The best-known QKD protocol goes by the name BB84 after its inventors Bennett and Brassard and the year in which they presented their work. Searching on the Internet, I found this link http://fredhenle.net/bb84/demo.php with a simulation that looks fairly nice and introductory.

As such, programming (at least) an ideal version of the BB84 protocol is not difficult. By ideal, I mean that Alice's source, Bob's receiver are perfect, and the channel is not only without Eve but also does not absorb or distort the information carriers (in case you do not have any background in quantum physics, you could also read section 2 of this paper http://arxiv.org/abs/1206.7019 that serves to explain the operation of BB84 to even non-scientists).

Otherwise, with the following steps you can simulate BB84 on your own:

1. Generate two random bit-sequences of length 2N and N for Alice and Bob, respectively. At the end of the protocol, Alice and Bob would share a symmetric and secret key of length n $$\approx$$ N/2 distilled from these bit sequences. The next 3 steps can be assumed to operate in a loop from 1 to N.

2. Alice uses 2 bits at a time to generate one of four quantum states denoted by Q and having the values H, V, D, A randomly (use the mapping H=00, V=01, D=10, A=11 for the BB84 protocol).

3. A state prepared by Alice arrives in Bob as it is, i.e., without being subjected to loss or noise.

4. Bob uses his bits to choose the basis B randomly, i.e., B=0=HV basis or B=1=DA basis with equal probability. Now comes the only piece of logic you need to understand. In a given instance, assume Bob's chosen basis shares a non-empty string with Alice's chosen state, e.g., Q=D and B=DA (this technically means they used the same basis). In such an instance, Bob's outcome, or the bit obtained by him due to the measurement on the quantum state, is deterministic and equal to the 2nd bit of Alice (which would be 1 in this case). On the other hand, if the basis does not match, e.g., Q=V and B=DA again, Bob's outcome could be either 0 or 1.

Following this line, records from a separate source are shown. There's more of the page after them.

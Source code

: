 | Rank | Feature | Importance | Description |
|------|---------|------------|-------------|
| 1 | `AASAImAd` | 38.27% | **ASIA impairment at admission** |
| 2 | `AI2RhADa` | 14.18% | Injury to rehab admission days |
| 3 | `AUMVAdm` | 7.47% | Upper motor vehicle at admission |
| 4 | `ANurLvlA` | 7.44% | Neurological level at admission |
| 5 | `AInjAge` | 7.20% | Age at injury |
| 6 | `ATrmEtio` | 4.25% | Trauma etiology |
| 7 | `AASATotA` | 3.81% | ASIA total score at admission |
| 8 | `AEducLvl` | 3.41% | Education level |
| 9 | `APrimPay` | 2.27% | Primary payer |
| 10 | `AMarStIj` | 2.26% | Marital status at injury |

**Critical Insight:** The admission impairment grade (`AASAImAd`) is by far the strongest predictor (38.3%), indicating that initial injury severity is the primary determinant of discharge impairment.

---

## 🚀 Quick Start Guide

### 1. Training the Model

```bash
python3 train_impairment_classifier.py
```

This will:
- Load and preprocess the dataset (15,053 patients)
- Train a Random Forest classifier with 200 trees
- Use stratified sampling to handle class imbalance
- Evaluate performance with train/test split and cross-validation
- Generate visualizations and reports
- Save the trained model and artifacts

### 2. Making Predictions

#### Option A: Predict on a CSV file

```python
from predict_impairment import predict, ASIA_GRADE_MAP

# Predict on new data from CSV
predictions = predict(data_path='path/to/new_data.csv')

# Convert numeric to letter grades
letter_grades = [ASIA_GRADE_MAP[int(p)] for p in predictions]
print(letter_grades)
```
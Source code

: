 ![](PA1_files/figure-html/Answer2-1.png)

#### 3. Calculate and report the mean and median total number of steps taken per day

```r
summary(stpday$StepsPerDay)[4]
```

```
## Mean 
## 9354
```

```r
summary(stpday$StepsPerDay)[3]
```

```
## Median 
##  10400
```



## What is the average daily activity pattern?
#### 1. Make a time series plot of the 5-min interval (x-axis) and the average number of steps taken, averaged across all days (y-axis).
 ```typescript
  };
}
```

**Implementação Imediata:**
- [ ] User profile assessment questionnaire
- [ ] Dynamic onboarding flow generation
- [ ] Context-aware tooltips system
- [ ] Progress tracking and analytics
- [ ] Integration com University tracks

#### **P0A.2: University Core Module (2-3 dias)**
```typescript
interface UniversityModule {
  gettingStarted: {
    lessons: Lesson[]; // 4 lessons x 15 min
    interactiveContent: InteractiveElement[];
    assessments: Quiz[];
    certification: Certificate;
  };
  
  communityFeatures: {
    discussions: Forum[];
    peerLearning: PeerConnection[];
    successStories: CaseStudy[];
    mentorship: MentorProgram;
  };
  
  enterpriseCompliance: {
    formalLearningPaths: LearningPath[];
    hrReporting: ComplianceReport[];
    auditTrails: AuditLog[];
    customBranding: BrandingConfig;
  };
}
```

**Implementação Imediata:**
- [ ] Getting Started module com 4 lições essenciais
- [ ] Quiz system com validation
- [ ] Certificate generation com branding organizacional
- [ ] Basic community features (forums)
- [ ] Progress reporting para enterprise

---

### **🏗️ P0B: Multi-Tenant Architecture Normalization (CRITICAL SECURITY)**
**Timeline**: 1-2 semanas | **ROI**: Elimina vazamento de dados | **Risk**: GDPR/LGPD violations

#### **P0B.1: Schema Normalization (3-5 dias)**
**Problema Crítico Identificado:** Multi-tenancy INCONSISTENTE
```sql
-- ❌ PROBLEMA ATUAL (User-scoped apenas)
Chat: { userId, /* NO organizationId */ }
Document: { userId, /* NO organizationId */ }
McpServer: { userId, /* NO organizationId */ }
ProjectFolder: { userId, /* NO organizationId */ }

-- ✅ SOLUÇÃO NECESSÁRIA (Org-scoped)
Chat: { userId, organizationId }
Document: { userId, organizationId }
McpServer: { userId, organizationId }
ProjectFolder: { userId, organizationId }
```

5. After Bob has finished measuring all N states, he publicly reveals his basis choice but not the outcomes he obtained. Alice applies the same logic as in the previous step -- she examines all N instances to locate those where her basis matched with that of Bob. She then informs Bob to keep these outcomes only in such instances while choosing the corresponding bits from her bit-sequence. This is the secret key.

Actually recently I found out about a complete QKD simulation toolkit that has become available, accessible online via this link, QKD simulator.

It is a parameter-based simulator, so different scenarios (qubit numbers, Eve's influence, etc.) can be set up and simulated.